Saved data entries.
-*-*-

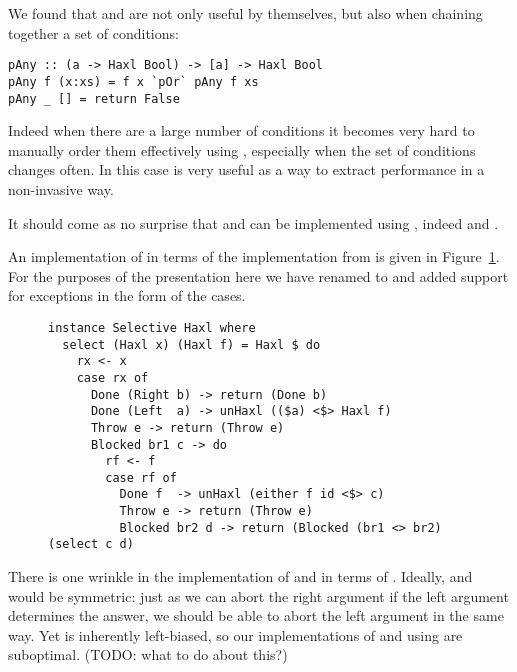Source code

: We found that  and  are not only useful by
themselves, but also when chaining together a set of conditions:

\begin{verbatim}
pAny :: (a -> Haxl Bool) -> [a] -> Haxl Bool
pAny f (x:xs) = f x `pOr` pAny f xs
pAny _ [] = return False
\end{verbatim}

Indeed when there are a large number of conditions it becomes very
hard to manually order them effectively using , especially
when the set of conditions changes often. In this case  is
very useful as a way to extract performance in a non-invasive way.

It should come as no surprise that  and  can be
implemented using , indeed  and
.

An implementation of  in terms of the \Haxl implementation
from \citet{haxl} is given in Figure~\ref{fig-haxl-select}.  For the
purposes of the presentation here we have renamed  to
 and added support for exceptions in the form of the
 cases.

\begin{figure}
\begin{verbatim}
instance Selective Haxl where
  select (Haxl x) (Haxl f) = Haxl $ do
    rx <- x
    case rx of
      Done (Right b) -> return (Done b)
      Done (Left  a) -> unHaxl (($a) <$> Haxl f)
      Throw e -> return (Throw e)
      Blocked br1 c -> do
        rf <- f
        case rf of
          Done f  -> unHaxl (either f id <$> c)
          Throw e -> return (Throw e)
          Blocked br2 d -> return (Blocked (br1 <> br2) (select c d)
\end{verbatim}
\label{fig-haxl-select}
\end{figure}

There is one wrinkle in the implementation of  and 
in terms of . Ideally,  and  would be
symmetric: just as we can abort the right argument if the left
argument determines the answer, we should be able to abort the left
argument in the same way. Yet  is inherently left-biased,
so our implementations of  and  using  are
suboptimal.  (TODO: what to do about this?)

-*-*-

Aim of the exercise.
The answer must be an exact copy of the lines above, from the start of the records through the line with "pAny _ [] = return False", and of nothing else; no pictures belong in it.

Answer to this problem.
Source code

: We found that  and  are not only useful by
themselves, but also when chaining together a set of conditions:

\begin{verbatim}
pAny :: (a -> Haxl Bool) -> [a] -> Haxl Bool
pAny f (x:xs) = f x `pOr` pAny f xs
pAny _ [] = return False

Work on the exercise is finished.